Four Technical Analysis Indicators That You Should Know When Picking Stock

by Hank Coleman

Technical analysis approaches the price and future performance of an individual stock by looking at the stock’s charts. Fundamental analysis and investors that follow the fundamental finance theory focus on the use of a company’s financial statements when trying to determine the future movement of a stock’s share price. Technical analysis and fundamental analysis are the two main schools of thought with respect to future pricing of a share of stock. Below are four of the most important indicators that technical analyst use to determine the price movement of a stock.

50 & 200 Day Moving Average Crossover. A crossover of moving averages signals a trend reversal when one moving average crosses through another. For example, if the 50-day moving average crosses above the 200-day moving average, it is a positive sign that the price will start to increase. The short term pricing of a stock is outpacing its long term trend. The 50 and the 200 day moving averages are two of the most popular to use because they show a mid and long range movement of a stock.

Moving Average Convergence or Divergence. The moving average convergence divergence (MACD) is one of the most well known and used indicators in technical analysis. When the MACD is positive, it signals that the shorter term moving average is above the longer term moving average and suggests upward momentum. The opposite holds true when the MACD is negative.

Stochastic Oscillator. The stochastic oscillator is one of the most recognized momentum indicators used in technical analysis. The idea behind this indicator is that in an uptrend, the price should be closing near the highs of its trading range for the day which signals an upward momentum in the security’s share price. In downtrends, the price should be closing near the lows of the trading range, signaling downward momentum.

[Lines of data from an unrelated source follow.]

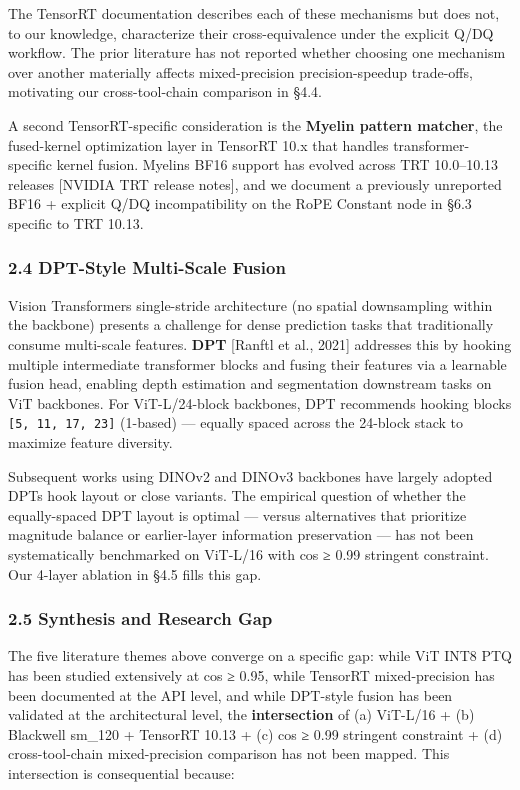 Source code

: \documentclass[
]{article}
\begin{document}
The TensorRT documentation describes each of these mechanisms but does
not, to our knowledge, characterize their cross-equivalence under the
explicit Q/DQ workflow. The prior literature has not reported whether
choosing one mechanism over another materially affects mixed-precision
precision-speedup trade-offs, motivating our cross-tool-chain comparison
in §4.4.

A second TensorRT-specific consideration is the \textbf{Myelin pattern
matcher}, the fused-kernel optimization layer in TensorRT 10.x that
handles transformer-specific kernel fusion. Myelin\textquotesingle s
BF16 support has evolved across TRT 10.0--10.13 releases {[}NVIDIA TRT
release notes{]}, and we document a previously unreported BF16 +
explicit Q/DQ incompatibility on the RoPE Constant node in §6.3 specific
to TRT 10.13.

\subsubsection{2.4 DPT-Style Multi-Scale
Fusion}\label{24-dpt-style-multi-scale-fusion}

Vision Transformers\textquotesingle{} single-stride architecture (no
spatial downsampling within the backbone) presents a challenge for dense
prediction tasks that traditionally consume multi-scale features.
\textbf{DPT} {[}Ranftl et al., 2021{]} addresses this by hooking
multiple intermediate transformer blocks and fusing their features via a
learnable fusion head, enabling depth estimation and segmentation
downstream tasks on ViT backbones. For ViT-L/24-block backbones, DPT
recommends hooking blocks \texttt{{[}5,\ 11,\ 17,\ 23{]}} (1-based) ---
equally spaced across the 24-block stack to maximize feature diversity.

Subsequent works using DINOv2 and DINOv3 backbones have largely adopted
DPT\textquotesingle s hook layout or close variants. The empirical
question of whether the equally-spaced DPT layout is optimal --- versus
alternatives that prioritize magnitude balance or earlier-layer
information preservation --- has not been systematically benchmarked on
ViT-L/16 with cos ≥ 0.99 stringent constraint. Our 4-layer ablation in
§4.5 fills this gap.

\subsubsection{2.5 Synthesis and Research
Gap}\label{25-synthesis-and-research-gap}

The five literature themes above converge on a specific gap: while ViT
INT8 PTQ has been studied extensively at cos ≥ 0.95, while TensorRT
mixed-precision has been documented at the API level, and while
DPT-style fusion has been validated at the architectural level, the
\textbf{intersection} of (a) ViT-L/16 + (b) Blackwell sm\_120 + TensorRT
10.13 + (c) cos ≥ 0.99 stringent constraint + (d) cross-tool-chain
mixed-precision comparison has not been mapped. This intersection is
consequential because:
\end{document}
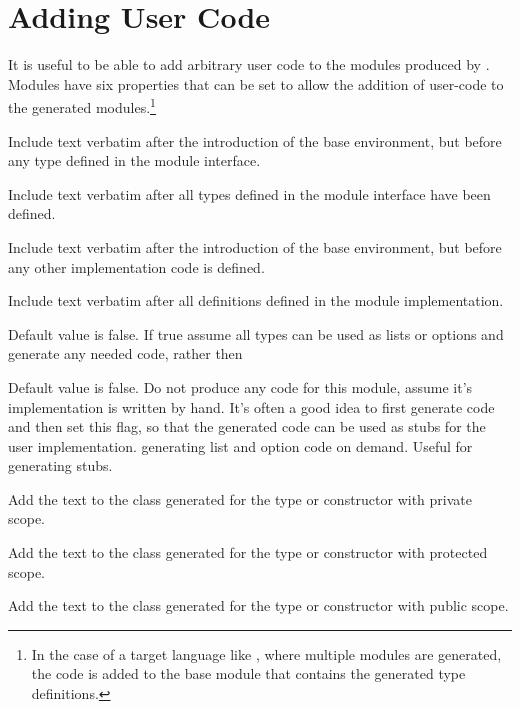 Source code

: \section{Adding User Code}
It is useful to be able to add arbitrary user code to the modules
produced by \asdlgen{}.
Modules have six properties that can be set to allow
the addition of user-code to the generated modules.\footnote{
  In the case of a target language like \sml{}, where multiple modules
  are generated, the code is added to the base module that contains the
  generated type definitions.
} 
\begin{description}
    Include text verbatim after the introduction of the base
    environment, but before any type defined in the module interface.

    Include text verbatim after all types defined in the module
    interface have been defined.
	
    Include text verbatim after the introduction of the base
    environment, but before any other implementation code is defined.
	
    Include text verbatim after all definitions defined in the module
    implementation.  

    Default value is false. If true assume all types can be used
    as lists or options and generate any needed code, rather then 

    Default value is false. Do not produce any code for this module, 
    assume it's implementation is 
    written by hand. It's often a good idea to first generate code and then
    set this flag, so that the generated code can be used as stubs for the 
    user implementation.
    generating list and option code on demand. Useful for generating stubs.

    Add the text to the class generated for the type or constructor with private scope.
  
    Add the text to the class generated for the type or constructor with protected scope.
  
     Add the text to the class generated for the type or constructor with public scope.
 
\end{description}%

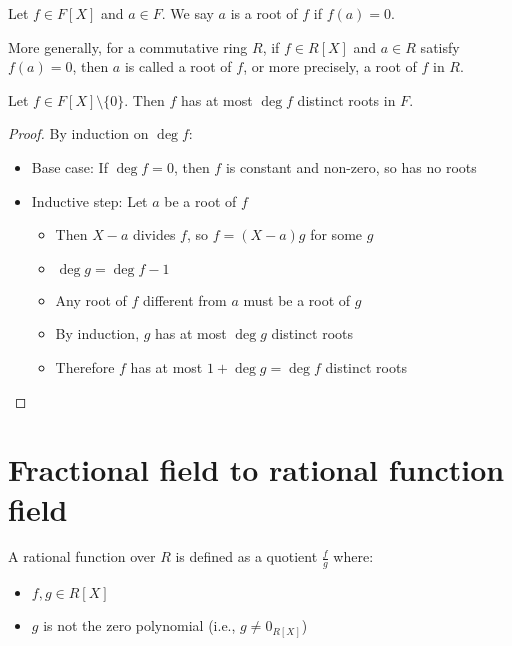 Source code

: \begin{definition}
  Let $f \in F[X]$ and $a \in F$. We say $a$ is a root of $f$ if $f(a) = 0$.

  More generally, for a commutative ring $R$, if $f \in R[X]$ and $a \in R$ satisfy $f(a) = 0$, then $a$ is called a root of $f$, or more precisely, a root of $f$ in $R$.
\end{definition}

\begin{proposition}
  Let $f \in F[X] \setminus \{0\}$. Then $f$ has at most $\deg f$ distinct roots in $F$.
\end{proposition}

\begin{proof}
  By induction on $\deg f$:
  \begin{itemize}
    \item Base case: If $\deg f = 0$, then $f$ is constant and non-zero, so has no roots

    \item Inductive step: Let $a$ be a root of $f$
      \begin{itemize}
        \item Then $X-a$ divides $f$, so $f = (X-a)g$ for some $g$
        \item $\deg g = \deg f - 1$
        \item Any root of $f$ different from $a$ must be a root of $g$
        \item By induction, $g$ has at most $\deg g$ distinct roots
        \item Therefore $f$ has at most $1 + \deg g = \deg f$ distinct roots
      \end{itemize}
  \end{itemize}
\end{proof}

\section{Fractional field to rational function field}

\begin{definition}
  A rational function over $R$ is defined as a quotient $\frac{f}{g}$ where:
  \begin{itemize}
    \item $f,g \in R[X]$
    \item $g$ is not the zero polynomial (i.e., $g \neq 0_{R[X]}$)
  \end{itemize}
\end{definition}

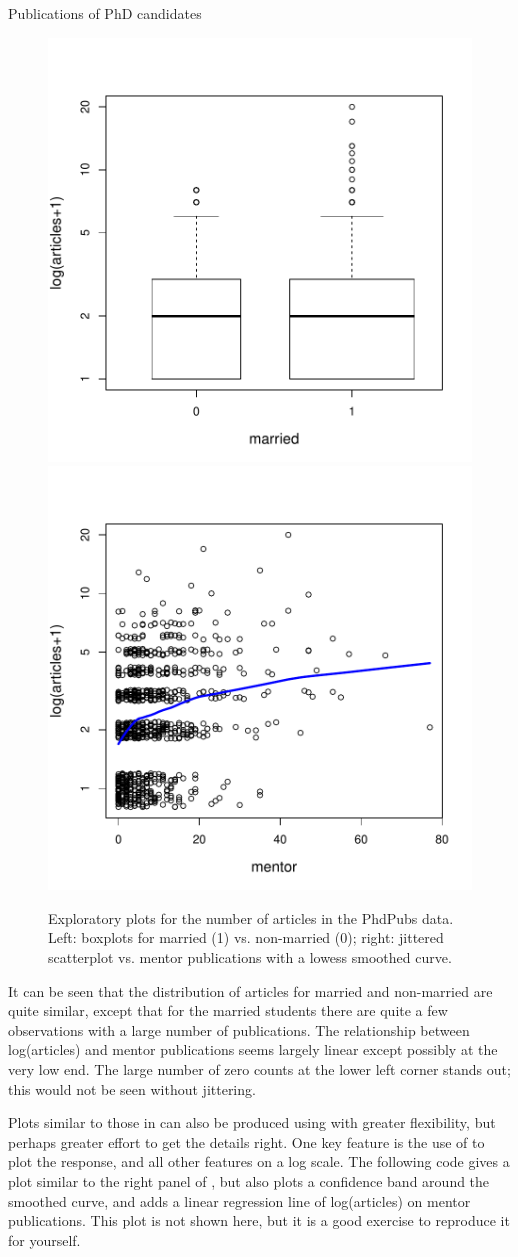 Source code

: \documentclass[11pt]{book}\usepackage[]{graphicx}\usepackage[]{color}
\newenvironment{knitrout}{}{} %
\renewenvironment{knitrout}{\small\renewcommand{\baselinestretch}{.85}}{} %
\begin{document}
\begin{Example}[phdpubs1]{Publications of PhD candidates}
\begin{knitrout}
\begin{figure}[!htbp]
\centerline{\includegraphics[width=.49\textwidth]{ch09/fig/phdpubs-logplots-1} 
\includegraphics[width=.49\textwidth]{ch09/fig/phdpubs-logplots-2} }

\caption[Exploratory plots for the number of articles in the PhdPubs data]{Exploratory plots for the number of articles in the PhdPubs data. Left: boxplots for married (1) vs. non-married (0); right: jittered scatterplot vs. mentor publications with a lowess smoothed curve.\label{fig:phdpubs-logplots}}
\end{figure}


\end{knitrout}
It can be seen that the distribution of articles for married and non-married are quite similar,
except that for the married students there are quite a few observations with a large number
of publications.  The relationship between log(articles) and mentor publications seems largely
linear except possibly at the very low end.  The large number of zero counts at the lower left
corner stands out; this would not be seen without jittering.

Plots similar to those in  can also be produced using 
with greater flexibility, but perhaps greater effort to get the details right.
One key feature is the use of  to plot the response, and all other
features on a log scale.
The following code gives a plot similar to the right panel of
, but also plots a confidence band around the smoothed curve,
and adds a linear regression line of log(articles) on mentor publications.  This plot
is not shown here, but it is a good exercise to reproduce it for yourself.


\end{Example}
\end{document}
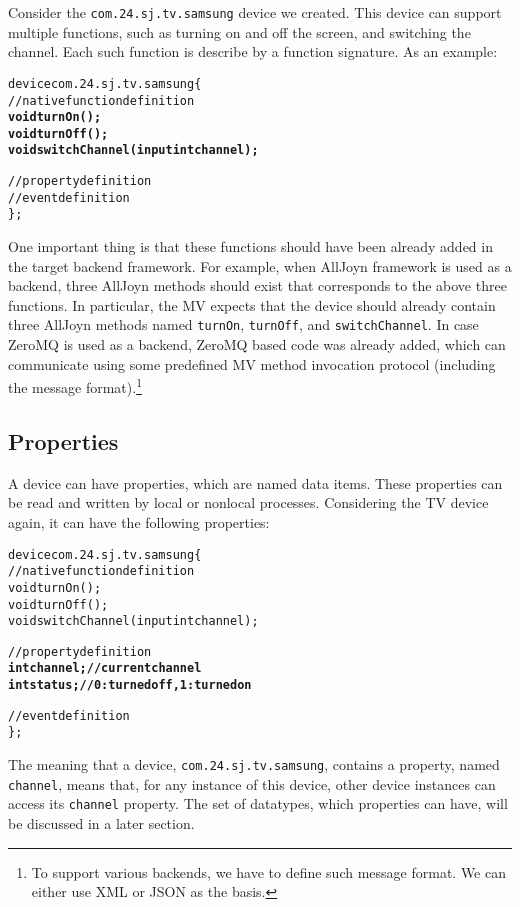 \documentclass{myproc}
\begin{document}
Consider the \verb+com.24.sj.tv.samsung+ device we created.
This device can support
multiple functions, such as turning on and off the screen, and switching the
channel. Each such function is describe by a function signature. 
As an example:
\begin{alltt}
  device com.24.sj.tv.samsung \{
    // native function definition
    \textbf{void turnOn();
    void turnOff(); 
    void switchChannel(input int channel);}

    // property definition
    // event definition
  \};
\end{alltt}
One important thing is that these functions should have been already added 
in  the target backend framework. For example, when AllJoyn
framework is used as a backend, three AllJoyn methods should exist that
corresponds to the above three functions. In particular, the MV expects
that the device should already contain three AllJoyn methods named
\verb+turnOn+, \verb+turnOff+, and  \verb+switchChannel+.  
In case ZeroMQ is
used as a backend, ZeroMQ based  
code was already added, which can communicate using some predefined MV method
invocation protocol (including the message format).\footnote{To support various
  backends, we have to define such message format. We can either use XML or
  JSON as the basis.}





\subsection{Properties}
A device can have properties, which are named data items.
These properties can be read and written by local or nonlocal processes.
Considering the TV device again, it can have the following properties:
\begin{alltt}
  device com.24.sj.tv.samsung \{
    // native function definition
    void turnOn();
    void turnOff(); 
    void switchChannel(input int channel);

    // property definition
    \textbf{int channel;     // current channel
    int status;      // 0: turned off, 1: turned on}

    // event definition
  \};
\end{alltt}
The meaning that a device, \verb+com.24.sj.tv.samsung+, contains a 
property, named \verb+channel+, means that, for any instance of this device,
other device instances can access its \verb+channel+ property.
The set of datatypes, which properties can have, will be discussed in a later
section. 
\end{document}
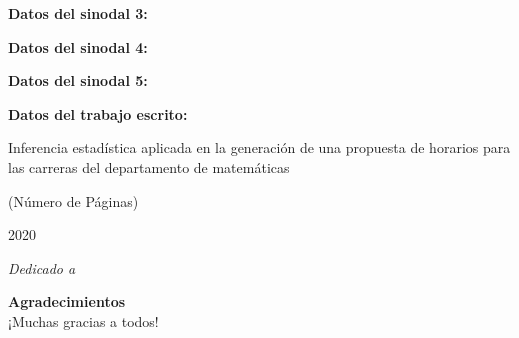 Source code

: \textbf{Datos del sinodal 3:}




\textbf{Datos del sinodal 4:}




\textbf{Datos del sinodal 5:}




\textbf{Datos del trabajo escrito:}

Inferencia estadística aplicada en la generación de una propuesta de horarios para las carreras del departamento de matemáticas

(Número de Páginas)

2020




\newpage %
\thispagestyle{empty} %

\begin{flushright}
\textit{Dedicado a \\}
\end{flushright}

\newpage %
\thispagestyle{empty} %

\textbf{\Huge{Agradecimientos}}\\
 
¡Muchas gracias a todos!

\newpage %
\thispagestyle{empty} %

\tableofcontents %
\listoffigures %
\listoftables %
\lstlistoflistings %

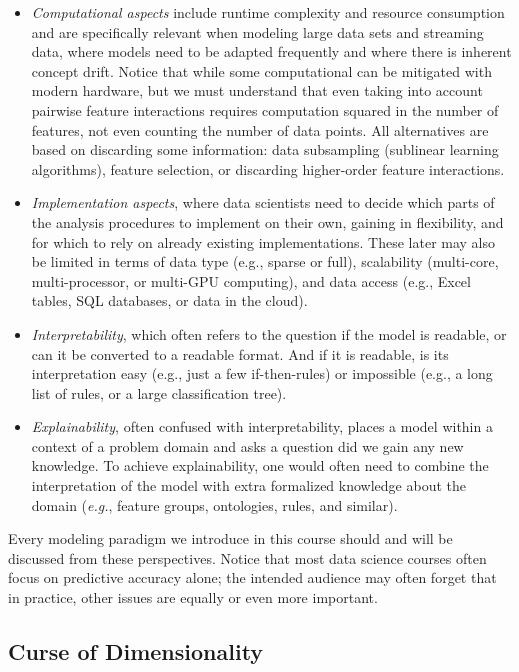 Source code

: \begin{refsection}
\begin{itemize}
\item {\em Computational aspects} include runtime complexity and resource consumption and are specifically relevant when modeling large data sets and streaming data, where models need to be adapted frequently and where there is inherent concept drift. Notice that while some computational can be mitigated with modern hardware, but we must understand that even taking into account pairwise feature interactions requires computation squared in the number of features, not even counting the number of data points. All alternatives are based on discarding some information: data subsampling (sublinear learning algorithms), feature selection, or discarding higher-order feature interactions.
\item {\em Implementation aspects}, where data scientists need to decide which parts of the analysis procedures to implement on their own, gaining in flexibility, and for which to rely on already existing implementations. These later may also be limited in terms of data type (e.g., sparse or full), scalability (multi-core, multi-processor, or multi-GPU computing), and data access (e.g., Excel tables, SQL databases, or data in the cloud).
\item {\em Interpretability}, which often refers to the question if the model is readable, or can it be converted to a readable format. And if it is readable, is its interpretation easy (e.g., just a few if-then-rules) or impossible (e.g., a long list of rules, or a large classification tree).
\item {\em Explainability}, often confused with interpretability, places a model within a context of a problem domain and asks a question did we gain any new knowledge. To achieve explainability, one would often need to combine the interpretation of the model with extra formalized knowledge about the domain ({\em e.g.}, feature groups, ontologies, rules, and similar).
\end{itemize}

Every modeling paradigm we introduce in this course should and will be discussed from these perspectives. Notice that most data science courses often focus on predictive accuracy alone; the intended audience may often forget that in practice, other issues are equally or even more important.

\subsection*{Curse of Dimensionality}


\end{refsection}

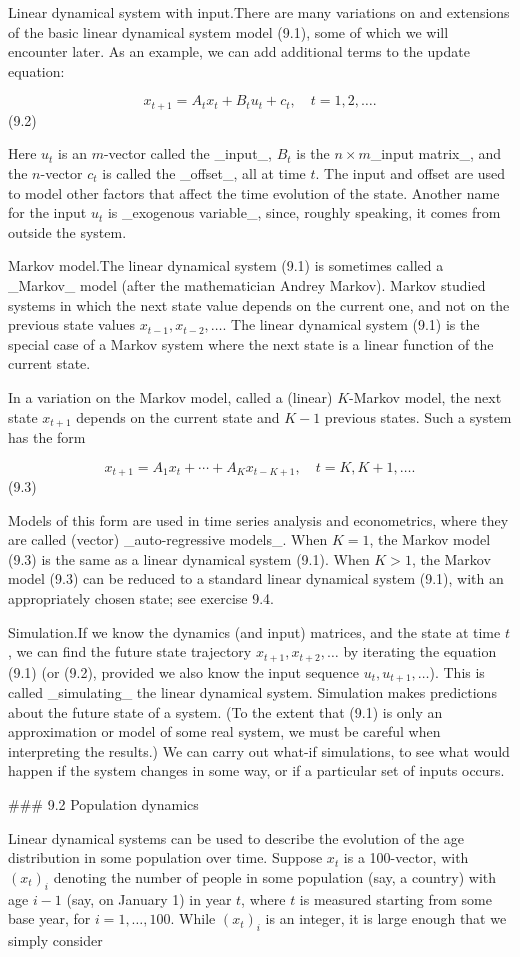 Linear dynamical system with input.There are many variations on and extensions of the basic linear dynamical system model (9.1), some of which we will encounter later. As an example, we can add additional terms to the update equation:

\[x_{t+1}=A_{t}x_{t}+B_{t}u_{t}+c_{t},\quad t=1,2,\ldots.\] (9.2)

Here \(u_{t}\) is an \(m\)-vector called the _input_, \(B_{t}\) is the \(n\times m\)_input matrix_, and the \(n\)-vector \(c_{t}\) is called the _offset_, all at time \(t\). The input and offset are used to model other factors that affect the time evolution of the state. Another name for the input \(u_{t}\) is _exogenous variable_, since, roughly speaking, it comes from outside the system.

Markov model.The linear dynamical system (9.1) is sometimes called a _Markov_ model (after the mathematician Andrey Markov). Markov studied systems in which the next state value depends on the current one, and not on the previous state values \(x_{t-1},x_{t-2},\ldots\). The linear dynamical system (9.1) is the special case of a Markov system where the next state is a linear function of the current state.

In a variation on the Markov model, called a (linear) \(K\)-Markov model, the next state \(x_{t+1}\) depends on the current state and \(K-1\) previous states. Such a system has the form

\[x_{t+1}=A_{1}x_{t}+\cdots+A_{K}x_{t-K+1},\quad t=K,K+1,\ldots.\] (9.3)

Models of this form are used in time series analysis and econometrics, where they are called (vector) _auto-regressive models_. When \(K=1\), the Markov model (9.3) is the same as a linear dynamical system (9.1). When \(K>1\), the Markov model (9.3) can be reduced to a standard linear dynamical system (9.1), with an appropriately chosen state; see exercise 9.4.

Simulation.If we know the dynamics (and input) matrices, and the state at time \(t\), we can find the future state trajectory \(x_{t+1},x_{t+2},\ldots\) by iterating the equation (9.1) (or (9.2), provided we also know the input sequence \(u_{t},u_{t+1},\ldots\)). This is called _simulating_ the linear dynamical system. Simulation makes predictions about the future state of a system. (To the extent that (9.1) is only an approximation or model of some real system, we must be careful when interpreting the results.) We can carry out what-if simulations, to see what would happen if the system changes in some way, or if a particular set of inputs occurs.

### 9.2 Population dynamics

Linear dynamical systems can be used to describe the evolution of the age distribution in some population over time. Suppose \(x_{t}\) is a 100-vector, with \((x_{t})_{i}\) denoting the number of people in some population (say, a country) with age \(i-1\) (say, on January 1) in year \(t\), where \(t\) is measured starting from some base year, for \(i=1,\ldots,100\). While \((x_{t})_{i}\) is an integer, it is large enough that we simply consider  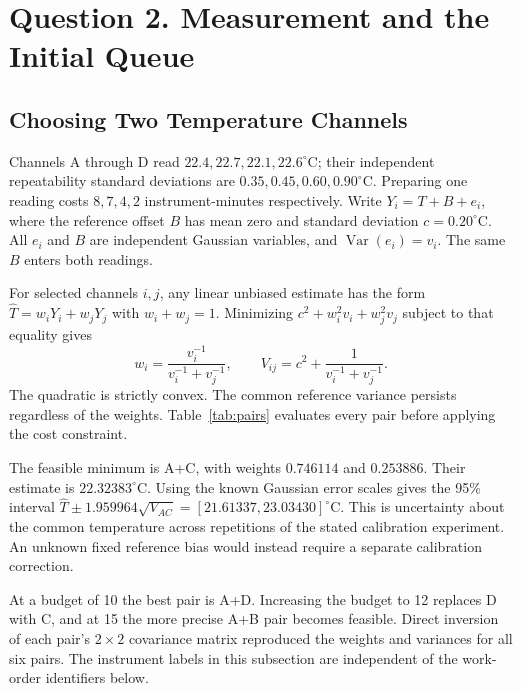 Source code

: \documentclass{swmcmthesis}
\begin{document}
\clearpage
\section{Question 2. Measurement and the Initial Queue}
\subsection{Choosing Two Temperature Channels}
Channels A through D read \(22.4,22.7,22.1,22.6^\circ\mathrm C\); their independent repeatability standard deviations are \(0.35,0.45,0.60,0.90^\circ\mathrm C\). Preparing one reading costs \(8,7,4,2\) instrument-minutes respectively. Write \(Y_i=T+B+e_i\), where the reference offset \(B\) has mean zero and standard deviation \(c=0.20^\circ\mathrm C\). All \(e_i\) and \(B\) are independent Gaussian variables, and \(\operatorname{Var}(e_i)=v_i\). The same \(B\) enters both readings.

For selected channels \(i,j\), any linear unbiased estimate has the form \(\hat T=w_iY_i+w_jY_j\) with \(w_i+w_j=1\). Minimizing \(c^2+w_i^2v_i+w_j^2v_j\) subject to that equality gives
\begin{equation}
 w_i=\frac{v_i^{-1}}{v_i^{-1}+v_j^{-1}},\qquad
 V_{ij}=c^2+\frac{1}{v_i^{-1}+v_j^{-1}} .
\end{equation}
The quadratic is strictly convex. The common reference variance persists regardless of the weights. Table~\ref{tab:pairs} evaluates every pair before applying the cost constraint.

\begin{table}[H]\centering
\caption{Pair selection at the 12 instrument-minute budget.}\label{tab:pairs}
\PairTable
\end{table}

The feasible minimum is A+C, with weights \(0.746114\) and \(0.253886\). Their estimate is \(22.32383^\circ\mathrm C\). Using the known Gaussian error scales gives the 95\% interval \(\hat T\pm1.959964\sqrt{V_{AC}}=[21.61337,23.03430]^\circ\mathrm C\). This is uncertainty about the common temperature across repetitions of the stated calibration experiment. An unknown fixed reference bias would instead require a separate calibration correction.

At a budget of 10 the best pair is A+D. Increasing the budget to 12 replaces D with C, and at 15 the more precise A+B pair becomes feasible. Direct inversion of each pair's \(2\times2\) covariance matrix reproduced the weights and variances for all six pairs. The instrument labels in this subsection are independent of the work-order identifiers below.
\end{document}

The Hammer. A Hammer is where bears drove prices lower intraday. However, the strong finish indicates that bulls regained control forming a trend reversal. Traders wanting to establish a position in a certain stock or traders that are already holding the stock can use the hammer formation to their advantage. The pattern signals a potential bullish trend reversal and are important candlesticks as they mark bottoms and support levels. Further buying pressure, and preferably on expanding volume, is needed before acting, as heavy volume will serve to confirm the validity of the reversal.